The next option is clinic for iui but trying this route first.
my main concern is that we were to buy a house this year together but deposit prices are high so we moved home to save for that other half and this might hinder our chances as well as everything else that could go wrong lol

any help would be grateful

reading all these personal stories is really inspiring and gives great hope!!

Catherine xx


----------



## BobbyS (Sep 23, 2010)

Hi Catherine

Firstly welcome to the site   and good luck with your journey! 

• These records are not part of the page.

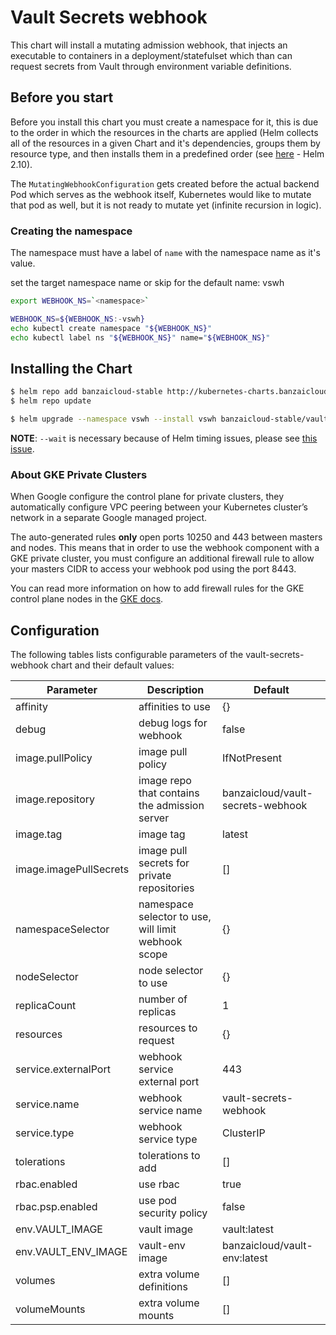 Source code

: # Vault Secrets webhook

This chart will install a mutating admission webhook, that injects an executable to containers in a deployment/statefulset which than can request secrets from Vault through environment variable definitions.

## Before you start

Before you install this chart you must create a namespace for it, this is due to the order in which the resources in the charts are applied (Helm collects all of the resources in a given Chart and it's dependencies, groups them by resource type, and then installs them in a predefined order (see [here](https://github.com/helm/helm/blob/release-2.10/pkg/tiller/kind_sorter.go#L29) - Helm 2.10).

The `MutatingWebhookConfiguration` gets created before the actual backend Pod which serves as the webhook itself, Kubernetes would like to mutate that pod as well, but it is not ready to mutate yet (infinite recursion in logic).

### Creating the namespace

The namespace must have a label of `name` with the namespace name as it's value.

set the target namespace name or skip for the default name: vswh

```bash
export WEBHOOK_NS=`<namespace>`
```

```bash
WEBHOOK_NS=${WEBHOOK_NS:-vswh}
echo kubectl create namespace "${WEBHOOK_NS}"
echo kubectl label ns "${WEBHOOK_NS}" name="${WEBHOOK_NS}"
```

## Installing the Chart

```bash
$ helm repo add banzaicloud-stable http://kubernetes-charts.banzaicloud.com/branch/master
$ helm repo update
```

```bash
$ helm upgrade --namespace vswh --install vswh banzaicloud-stable/vault-secrets-webhook --wait
```

**NOTE**: `--wait` is necessary because of Helm timing issues, please see [this issue](https://github.com/banzaicloud/banzai-charts/issues/888).

### About GKE Private Clusters
When Google configure the control plane for private clusters, they automatically configure VPC peering between your Kubernetes cluster’s network in a separate Google managed project.

The auto-generated rules **only** open ports 10250 and 443 between masters and nodes. This means that in order to use the webhook component with a GKE private cluster, you must configure an additional firewall rule to allow your masters CIDR to access your webhook pod using the port 8443.

You can read more information on how to add firewall rules for the GKE control plane nodes in the [GKE docs](https://cloud.google.com/kubernetes-engine/docs/how-to/private-clusters#add_firewall_rules).
## Configuration

The following tables lists configurable parameters of the vault-secrets-webhook chart and their default values:

| Parameter              | Description                                         | Default                           |
| ---------------------- | --------------------------------------------------- | --------------------------------- |
| affinity               | affinities to use                                   | {}                                |
| debug                  | debug logs for webhook                              | false                             |
| image.pullPolicy       | image pull policy                                   | IfNotPresent                      |
| image.repository       | image repo that contains the admission server       | banzaicloud/vault-secrets-webhook |
| image.tag              | image tag                                           | latest                            |
| image.imagePullSecrets | image pull secrets for private repositories         | []                                |
| namespaceSelector      | namespace selector to use, will limit webhook scope | {}                                |
| nodeSelector           | node selector to use                                | {}                                |
| replicaCount           | number of replicas                                  | 1                                 |
| resources              | resources to request                                | {}                                |
| service.externalPort   | webhook service external port                       | 443                               |
| service.name           | webhook service name                                | vault-secrets-webhook             |
| service.type           | webhook service type                                | ClusterIP                         |
| tolerations            | tolerations to add                                  | []                                |
| rbac.enabled           | use rbac                                            | true                              |
| rbac.psp.enabled       | use pod security policy                             | false                             |
| env.VAULT_IMAGE        | vault image                                         | vault:latest                      |
| env.VAULT_ENV_IMAGE    | vault-env image                                     | banzaicloud/vault-env:latest      |
| volumes                | extra volume definitions                            | []                                |
| volumeMounts           | extra volume mounts                                 | []                                |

I was referred to a NHS fertility clinic and got some basic tests done on the first appointment - a scan and a couple of blood tests (FSH and Estrogen?). When I had a follow-up appt with the consultant, he said that they didn't offer funding for any treatment involving donor sperm so that basically ruled everything out for us - IUI/IVF. 

Every PCT is different though (which is why everything is a postcode lottery) so wishing you lots of luck for your appointment  

Bobbyx


----------



## Strawbs78 (Jun 3, 2008)

Hi Catherine

Im the same as Bobby..  We were referred to NHS but told there was no funding avail to anyone needing donor sperm.. I have heard some noises around that that has changed but I cant say for sure..

good luck!

Jules


----------



## catherine238 (Mar 13, 2011)

Thank you so much bobby and jules. I will keep this post updated at every opportunity 
Catherine x


----------



## snagglepat (Sep 13, 2004)

We got excellent support from our local NHS fertility clinics both time - in two different PCTs (Birmingham and Shropshire) - but only to deal with my own fertility problems. It seemed, for us at least, that as I had a diagnosed fertility issue (PCOS) I was entitled to help to get that under control, but we wouldn't have been any better off than a lesbian couple with no fertility issues if we'd needed them to source sperm for us. As it was we had our own known donor and we inseminated at home once we knew I was ovulating thanks to the treatment I got on the NHS. So there are two things here, one is your own fertility which they'll check and treat, to a degree, if needed and the other is the provision of sperm, which I don't think anyone gets for free (at least not through a clinic - we never paid a penny but going the known donor route is a whole other ball game).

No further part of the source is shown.